Let’s say that yes I’d like to try to get some funding to reach a better state for the Python ecosystem with a JIT friendly API and universal wheels for most of its pillars. I think considering the potential impact of such project, we could get corporate and institutional support.

But to get funding, we need (i) an official statement from the community that this would indeed be useful and (ii) a clear practical technical strategy to reach our objectives, thought by a group of competent people specialized in the CPython C API, Python implementations, tools creating extensions (like Cython) and package implementations. It would be a plus if the conclusion of such group would be validated by the Steering Council.

Then, me (and actually many other people) could find the money.

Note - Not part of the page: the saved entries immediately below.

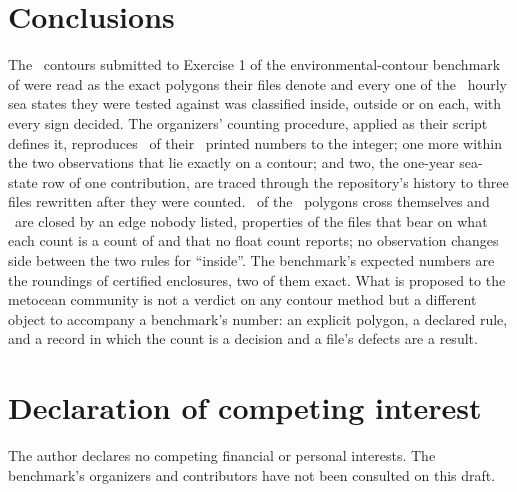 \documentclass[preprint,11pt,authoryear]{elsarticle}
\begin{document}
\section{Conclusions}\label{sec:conclusions}
The \EContours\ contours submitted to Exercise 1 of the environmental-contour benchmark of \citet{haselsteiner2021} were read as the exact polygons their files denote and every one of the \EHoursTotal\ hourly sea states they were tested against was classified inside, outside or on each, with every sign decided. The organizers' counting procedure, applied as their script defines it, reproduces \EExact\ of their \EComparisons\ printed numbers to the integer; one more within the two observations that lie exactly on a contour; and two, the one-year sea-state row of one contribution, are traced through the repository's history to three files rewritten after they were counted. \ENotSimple\ of the \EContours\ polygons cross themselves and \ENotClosed\ are closed by an edge nobody listed, properties of the files that bear on what each count is a count of and that no float count reports; no observation changes side between the two rules for ``inside''. The benchmark's expected numbers are the roundings of certified enclosures, two of them exact. What is proposed to the metocean community is not a verdict on any contour method but a different object to accompany a benchmark's number: an explicit polygon, a declared rule, and a record in which the count is a decision and a file's defects are a result.

\section*{Declaration of competing interest}
The author declares no competing financial or personal interests. The benchmark's organizers and contributors have not been consulted on this draft.
\end{document}
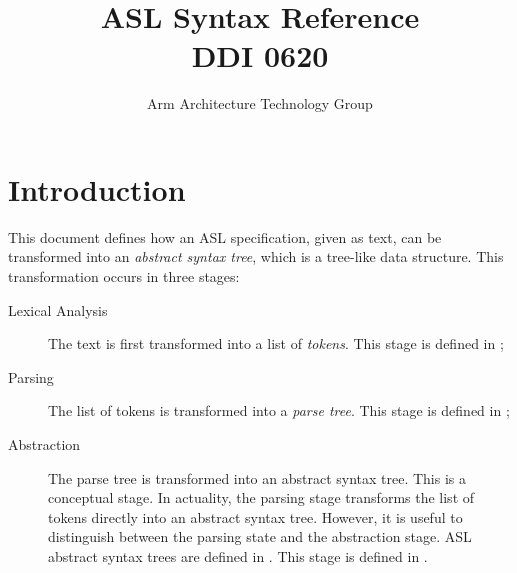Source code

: \documentclass{book}
\author{Arm Architecture Technology Group}
\title{ASL Syntax Reference \\
       DDI 0620}
\begin{document}
\maketitle

\tableofcontents{}





\chapter{Introduction}
This document defines how an ASL specification, given as text, can be transformed into an \emph{abstract syntax tree},
which is a tree-like data structure. This transformation occurs in three stages:

\begin{description}
  \item[Lexical Analysis] The text is first transformed into a list of \emph{tokens}.
        This stage is defined in ;
  \item[Parsing] The list of tokens is transformed into a \emph{parse tree}.
        This stage is defined in ;
  \item[Abstraction] The parse tree is transformed into an abstract syntax tree. This is a conceptual stage. In actuality,
        the parsing stage transforms the list of tokens directly into an abstract syntax tree. However, it is useful to
        distinguish between the parsing state and the abstraction stage.
        ASL abstract syntax trees are defined in .
        This stage is defined in .
\end{description}

\newcommand\ReadEffect[0]{\textsf{ReadEffect}}
\newcommand\Normal[0]{\textsf{Normal}}
\newcommand\ThrowingConfig[0]{\texttt{\#T}}
\newcommand\OrAbnormal[0]{\terminateas \ThrowingConfig, \ErrorConfig}
\newcommand\vg[0]{\texttt{g}}
\newcommand\env[0]{\texttt{env}}
\newcommand\parallelcomp[0]{\parallel}
\newcommand\binoprel[0]{\texttt{binop}}
\newcommand\unoprel[0]{\texttt{unop}}
\newcommand\evalexprsef[1]{\hyperlink{def-evalexprsef}{\texttt{eval\_expr\_sef}}(#1)}
\newcommand\XGraphs[0]{\mathcal{G}}
\newcommand\TError[0]{\textsf{TDynError}}
\newcommand\ErrorConfig[0]{\hyperlink{def-errorconfig}{\texttt{\#DE}}}
\newcommand\annotaterel[0]{\textsf{type}}
\newcommand\typearrow[0]{\xrightarrow{\annotaterel}}
\newcommand\evalexpr[1]{\texttt{eval\_expr}(#1)}
\newcommand\vt[0]{\texttt{t}}
\newcommand\veone[0]{\texttt{e1}}
\newcommand\vetwo[0]{\texttt{e2}}
\newcommand\vvone[0]{\texttt{v1}}
\newcommand\vvtwo[0]{\texttt{v2}}
\newcommand\vl[0]{\texttt{l}}
\newcommand\vm[0]{\texttt{m}}
\newcommand\vmone[0]{\texttt{m1}}
\newcommand\vmtwo[0]{\texttt{m2}}

\end{document}

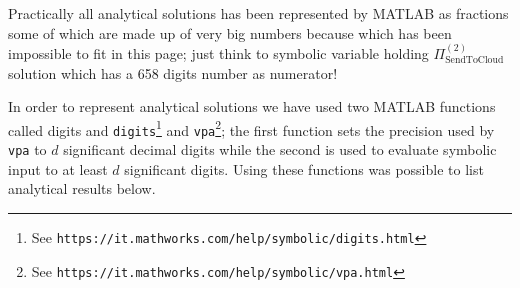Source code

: \documentclass[10pt,a4paper]{article}
\begin{document}
Practically all analytical solutions has been represented by MATLAB as fractions some of which are made up of very big numbers because which has been impossible to fit in this page; just think to symbolic variable holding $\Pi_{\text{SendToCloud}}^{(2)}$ solution which has a 658 digits number as numerator! 

In order to represent analytical solutions we have used two MATLAB functions called digits and \texttt{digits}\footnote{See \texttt{https://it.mathworks.com/help/symbolic/digits.html}} and \texttt{vpa}\footnote{See \texttt{https://it.mathworks.com/help/symbolic/vpa.html}}; the first function sets the precision used by \texttt{vpa} to $d$ significant decimal digits while the second is used to evaluate symbolic input to at least $d$ significant digits. Using these functions was possible to list analytical results below.



\newpage
\end{document}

Actually, I’m a bit surprised that the question of funding is such a big issue.

I mean such plan would actually cost a quite limited amount of money. For example, with 2 millions of euros, one could already do a lot. And compared to the impact of the project and the usage of Python in public institutions and private companies, this is a quite small amount of money. I mean, I guess this is the order of magnitude of total amount for Matlab licenses for French universities each year. This is less than one ERC grant.

I think we should not worry too much about money and more about how to build a strong project, with a technical realistic plan for success.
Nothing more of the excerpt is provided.